The festival will feature a medley of art forms -- music, video, media, theatre, dance and performance -- from more than 70 artists, over 10 days, from April 15 to 24.

All but one of the 11 venues are downtown. On Friday, April 23, the second to last day of the festival, Tony Dekker, Great Lake Swimmers frontman and Wainfleet native, will bring his band to the Sean O'Sullivan Theatre at Brock University.

The idea for such a festival sprouted from the ground up. Annie Wilson, program assistant at the Niagara Artists Centre and one of the festival's founders, says it not only gives Niagara artists a canvas to show off their talents, but helps to cultivate a wider audience appreciation for previously unknown artists and art forms. The juried festival welcomes all artists, emerging to established.

"I want people to be excited about what's happening here," she says. "And be excited about art created in our own backyard."

Among the new features this year:

A three-day theatre showcase called Crop Rotation, from April 16-18, featuring three local, full-length productions at the Sullivan Mahoney Courthouse Theatre.

A variety night on April 15 including burlesque, spoken word, comedy and sound making at the Courthouse Theatre.

Street-level installations by media artists.

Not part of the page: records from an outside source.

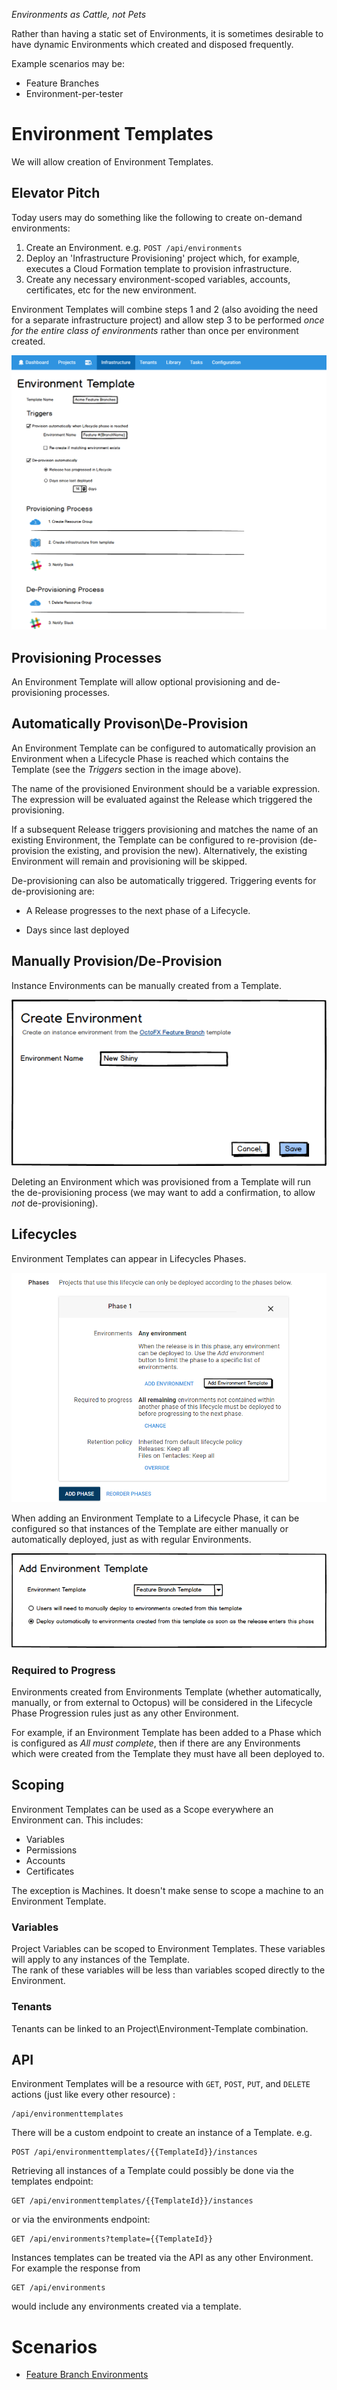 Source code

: 
_Environments as Cattle, not Pets_

Rather than having a static set of Environments, it is sometimes desirable to have dynamic Environments which created and disposed frequently.  

Example scenarios may be:

- Feature Branches
- Environment-per-tester

# Environment Templates

We will allow creation of Environment Templates.

## Elevator Pitch

Today users may do something like the following to create on-demand environments:

1. Create an Environment.  e.g. `POST /api/environments` 
2. Deploy an 'Infrastructure Provisioning' project which, for example, executes a Cloud Formation template to provision infrastructure. 
3. Create any necessary environment-scoped variables, accounts, certificates, etc for the new environment.

Environment Templates will combine steps 1 and 2 (also avoiding the need for a separate infrastructure project) and allow step 3 to be performed _once for the entire class of environments_ rather than once per environment created.


![Configure Environment Template](ui-mocks/EnvironmentTemplate-Configure.png "width=500")

## Provisioning Processes 

An Environment Template will allow optional provisioning and de-provisioning processes.

## Automatically Provison\De-Provision

An Environment Template can be configured to automatically provision an Environment when a Lifecycle Phase is reached which contains the Template (see the _Triggers_ section in the image above).

The name of the provisioned Environment should be a variable expression.  The expression will be evaluated against the Release which triggered the provisioning. 

If a subsequent Release triggers provisioning and matches the name of an existing Environment, the Template can be configured to re-provision (de-provision the existing, and provision the new). Alternatively, the existing Environment will remain and provisioning will be skipped.

De-provisioning can also be automatically triggered.  Triggering events for de-provisioning are:

- A Release progresses to the next phase of a Lifecycle.   

- Days since last deployed 

## Manually Provision/De-Provision

Instance Environments can be manually created from a Template.

![Manually Create Environment from Template](ui-mocks/EnvironmentTemplate-CreateInstance.png "width=500")

Deleting an Environment which was provisioned from a Template will run the de-provisioning process (we may want to add a confirmation, to allow _not_ de-provisioning).

## Lifecycles 

Environment Templates can appear in Lifecycles Phases.  

![Add Environment Template to Lifecycle Phase](ui-mocks/LifecyclePhase-AddEnvironmentTemplate.png "width=500")

When adding an Environment Template to a Lifecycle Phase, it can be configured so that instances of the Template are either manually or automatically deployed, just as with regular Environments. 

![Configure Environment Template Lifecycle Phase](ui-mocks/LifecyclePhase-ConfigureEnvironmentTemplateDialog.png "width=500")

### Required to Progress

Environments created from Environments Template (whether automatically, manually, or from external to Octopus) will be considered in the Lifecycle Phase Progression rules just as any other Environment. 

For example, if an Environment Template has been added to a Phase which is configured as _All must complete_, then if there are any Environments which were created from the Template they must have all been deployed to. 

## Scoping

Environment Templates can be used as a Scope everywhere an Environment can. This includes:

- Variables
- Permissions
- Accounts
- Certificates

The exception is Machines. It doesn't make sense to scope a machine to an Environment Template.

### Variables

Project Variables can be scoped to Environment Templates. These variables will apply to any instances of the Template.   
The rank of these variables will be less than variables scoped directly to the Environment. 

### Tenants

Tenants can be linked to an Project\Environment-Template combination.

## API

Environment Templates will be a resource with `GET`, `POST`, `PUT`, and `DELETE` actions (just like every other resource) :

```
/api/environmenttemplates
```

There will be a custom endpoint to create an instance of a Template.  e.g.

```
POST /api/environmenttemplates/{{TemplateId}}/instances
```

Retrieving all instances of a Template could possibly be done via the templates endpoint:

```
GET /api/environmenttemplates/{{TemplateId}}/instances
```

or via the environments endpoint:

```
GET /api/environments?template={{TemplateId}}
```

Instances templates can be treated via the API as any other Environment.  For example the response from 

```
GET /api/environments
```

would include any environments created via a template. 


# Scenarios

- [Feature Branch Environments](scenario-feature-branch.md)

Every night, from about 9 p.m. to midnight, people can gather by the vacant lot at the corner of St. Paul and James streets to watch the work of four video artists projected onto the only remaining wall of the former Russell Hotel. Think of their work as active paintings, says Stephen Remus, NAC director.

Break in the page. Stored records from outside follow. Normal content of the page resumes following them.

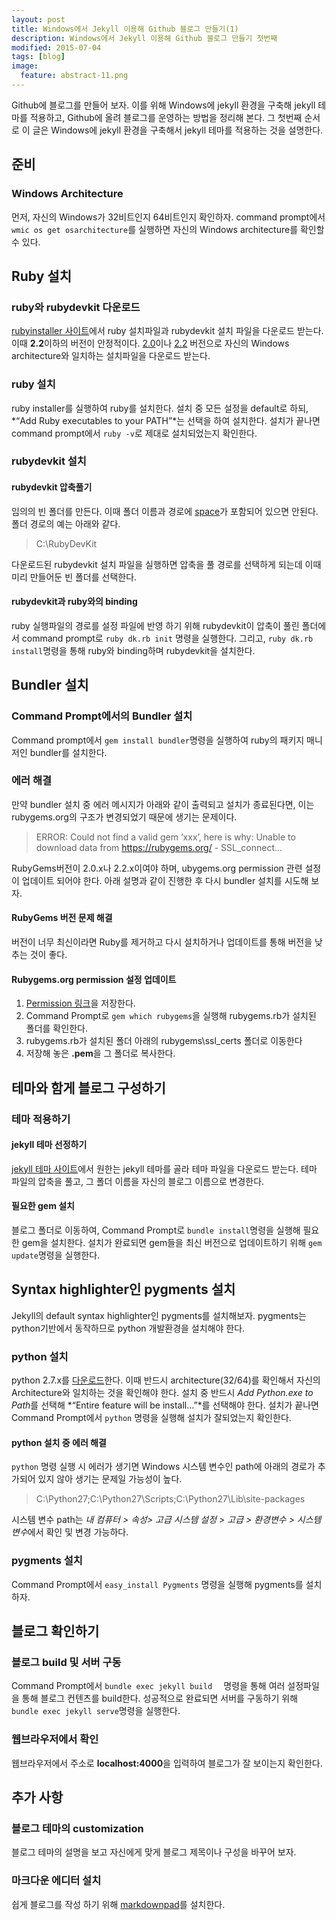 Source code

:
 ```yaml
---
layout: post
title: Windows에서 Jekyll 이용해 Github 블로그 만들기(1)
description: Windows에서 Jekyll 이용해 Github 블로그 만들기 첫번째 
modified: 2015-07-04
tags: [blog]
image:
  feature: abstract-11.png
---
```

Github에 블로그를 만들어 보자. 이를 위해 Windows에 jekyll 환경을 구축해 jekyll 테마를 적용하고, Github에 올려 블로그를 운영하는 방법을 정리해 본다. 그 첫번째 순서로 이 글은 Windows에 jekyll 환경을 구축해서 jekyll 테마를 적용하는 것을 설명한다. 


## 준비

### Windows Architecture
먼저, 자신의 Windows가 32비트인지 64비트인지 확인하자. command prompt에서 `wmic os get osarchitecture`를 실행하면 자신의 Windows architecture를 확인할 수 있다. 


## Ruby 설치

### ruby와 rubydevkit 다운로드

[rubyinstaller 사이트](http://rubyinstaller.org/downloads/)에서 ruby 설치파일과 rubydevkit 설치 파일을 다운로드 받는다. 이때 **2.2**이하의 버전이 안정적이다. <u>2.0</u>이나 <u>2.2</u> 버전으로 자신의 Windows architecture와 일치하는 설치파일을 다운로드 받는다. 

### ruby 설치
ruby installer를 실행하여 ruby를 설치한다. 설치 중 모든 설정을 default로 하되, *“Add Ruby executables to your PATH”*는 선택을 하여 설치한다. 
설치가 끝나면 command prompt에서 `ruby -v`로 제대로 설치되었는지 확인한다. 

### rubydevkit 설치

#### rubydevkit 압축풀기
임의의 빈 폴더를 만든다. 이때 폴더 이름과 경로에 <u>space</u>가 포함되어 있으면 안된다. 폴더 경로의 예는 아래와 같다. 

>C:\RubyDevKit

다운로드된 rubydevkit 설치 파일을 실행하면 압축을 풀 경로를 선택하게 되는데 이때 미리 만들어둔 빈 폴더를 선택한다. 

#### rubydevkit과 ruby와의 binding
ruby 실행파일의 경로를 설정 파일에 반영 하기 위해 rubydevkit이 압축이 풀린 폴더에서 command prompt로 `ruby dk.rb init` 명령을 실행한다. 그리고, `ruby dk.rb install`명령을 통해 ruby와 binding하며 rubydevkit을 설치한다.  


## Bundler 설치

### Command Prompt에서의 Bundler 설치

Command prompt에서 `gem install bundler`명령을 실행하여 ruby의 패키지 매니저인 bundler를 설치한다. 

### 에러 해결 
만약 bundler 설치 중 에러 메시지가 아래와 같이 출력되고 설치가 종료된다면, 이는 rubygems.org의 구조가 변경되었기 때문에 생기는 문제이다. 

>ERROR: Could not find a valid gem ‘xxx’, here is why: Unable to download data from https://rubygems.org/ - SSL_connect...

RubyGems버전이 2.0.x나 2.2.x이여야 하며, ubygems.org permission 관련 설정이 업데이트 되어야 한다. 아래 설명과 같이 진행한 후 다시 bundler 설치를 시도해 보자. 

#### RubyGems 버전 문제 해결 
버전이 너무 최신이라면 Ruby를 제거하고 다시 설치하거나 업데이트를 통해 버전을 낮추는 것이 좋다.

#### Rubygems.org permission 설정 업데이트
1. [Permission 링크](https://raw.githubusercontent.com/rubygems/rubygems/master/lib/rubygems/ssl_certs/AddTrustExternalCARoot-2048.pem)을 저장한다.  
2. Command Prompt로 `gem which rubygems`을 실행해 rubygems.rb가 설치된 폴더를 확인한다. 
3. rubygems.rb가 설치된 폴더 아래의 rubygems\ssl_certs 폴더로 이동한다 
4. 저장해 놓은 **.pem**을 그 폴더로 복사한다. 


## 테마와 함게 블로그 구성하기

### 테마 적용하기 

#### jekyll 테마 선정하기 

[jekyll 테마 사이트](http://jekyllthemes.org/)에서 원한는 jekyll 테마를 골라 테마 파일을 다운로드 받는다. 테마 파일의 압축을 풀고, 그 폴더 이름을 자신의 블로그 이름으로 변경한다. 

#### 필요한 gem 설치

블로그 폴더로 이동하여, Command Prompt로 `bundle install`명령을 실행해 필요한 gem을 설치한다. 설치가 완료되면 gem들을 최신 버전으로 업데이트하기 위해 `gem update`명령을 실행한다. 

## Syntax highlighter인  pygments 설치 
Jekyll의 default syntax highlighter인 pygments를 설치해보자. pygments는 python기반에서 동작하므로 python 개발환경을 설치해야 한다. 

### python 설치
python 2.7.x를 [다운로드](https://www.python.org/downloads/windows/)한다. 이때 반드시 architecture(32/64)를 확인해서 자신의 Architecture와 일치하는 것을 확인해야 한다. 설치 중 반드시 *Add Python.exe to Path*를 선택해 *“Entire feature will be install…”*를 선택해야 한다. 설치가 끝나면 Command Prompt에서 `python` 명령을 실행해 설치가 잘되었는지 확인한다. 

#### python 설치 중 에러 해결
`python` 명령 실행 시 에러가 생기면 Windows 시스템 변수인 path에 아래의 경로가 추가되어 있지 않아 생기는 문제일 가능성이 높다. 

>C:\Python27;C:\Python27\Scripts;C:\Python27\Lib\site-packages

시스템 변수 path는 *내 컴퓨터 > 속성> 고급 시스템 설정 > 고급 > 환경변수 > 시스템 변수*에서 확인 및 변경 가능하다. 

### pygments 설치
Command Prompt에서 `easy_install Pygments` 명령을 실행해 pygments를 설치하자. 


## 블로그 확인하기

### 블로그 build 및 서버 구동

Command Prompt에서 `bundle exec jekyll build  ` 명령을 통해 여러 설정파일을 통해 블로그 컨텐츠를 build한다. 성공적으로 완료되면 서버를 구동하기 위해 `bundle exec jekyll serve`명령을 실행한다. 

### 웹브라우저에서 확인
웹브라우저에서 주소로 **localhost:4000**을 입력하여 블로그가 잘 보이는지 확인한다. 


## 추가 사항

### 블로그 테마의 customization
블로그 테마의 설명을 보고 자신에게 맞게 블로그 제목이나 구성을 바꾸어 보자.

### 마크다운 에디터 설치 
쉽게 블로그를 작성 하기 위해 [markdownpad](http://markdownpad.com/download.html)를 설치한다.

And on April 17, the wall will feature screenings of short films. Everything from a work involving snails to one that tells the story about the travels of a nickel, says Remus.

In the meantime, a portion of the wall will get a new paint job to cover over an existing mural.

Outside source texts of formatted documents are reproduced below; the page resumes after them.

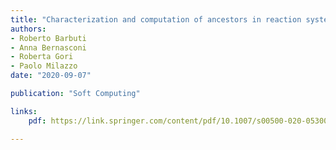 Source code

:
 ```yaml
---
title: "Characterization and computation of ancestors in reaction systems"
authors:
- Roberto Barbuti
- Anna Bernasconi
- Roberta Gori
- Paolo Milazzo
date: "2020-09-07"

publication: "Soft Computing"

links:
    pdf: https://link.springer.com/content/pdf/10.1007/s00500-020-05300-0.pdf

---
```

And Rivando, who works at Strega Cafe, will bring the Russell back into the public consciousness with his video art, which will incorporate projections of the hotel itself.

The Russell, which in its later years housed an alternative/punk bar called Jerry's Alley, was demolished in 1996.

The creative process behind all this involves building a model of the hotel, filming it, adding some other videos and editing it all together so that the end product requires just one projector, set up across the street inside the Scotiabank building. The images will appear about one storey tall.

Rivando enjoys exploring the side of art less travelled.

When the St. Catharines artist was a visual arts student at Brock University, he became intrigued by the concept of performance art and decided to explore it further by standing on the sidewalk corner of St. Paul and Ontario streets for eight hours. No food or drink. One quick bathroom break.

"You intervene in everyday life and bring something abnormal to it," he says.

He repeated the artistic experiment during one James Street Night of Art, hiring a friend to stand in the middle of James Street (it was closed to traffic) and videotaping how people interacted with him.

On other occasions, he set out to explore people's reaction as they observed him trying to learn circus skills. His exhibits included standing by the St. Catharines bus station while trying to juggle, attempting to ride a unicycle in front of the Centennial library, and tying a rope between two trees near the James Street entrance to the library and trying to walk across it while holding out his arms for balance.

"It makes people feel awkward when they see something that's not the usual occurrence," he says.

These days, he's working on compiling different elements for a childhood dreams project.

As a kid growing up in Fort Erie, he thinks he remembers watching a stealth bomber fly over his house. He's actually not sure if it's a real memory or one he imagined.

But regardless of its authenticity, the flashback to childhood awakened his artistic interest in exploring memories.

To that end, he filmed himself flying around with a stealth bomber he'd made from a melted LP. (It was from a collection he'd created and exhibited at NAC and Rodman Hall.)

And more recently, he dressed up in Chicago Blackhawks garb and skated around the ice at the four pad, taking shots at the net and performing other hockey feats as if he was a draft pick, all the while filming himself.

He hopes to assemble other memory components to complete the overall work.

Sure, he could paint. Or draw. But he's more interested in exploring the unconventional, he says.

"I try to find new art forms that fit my interests better."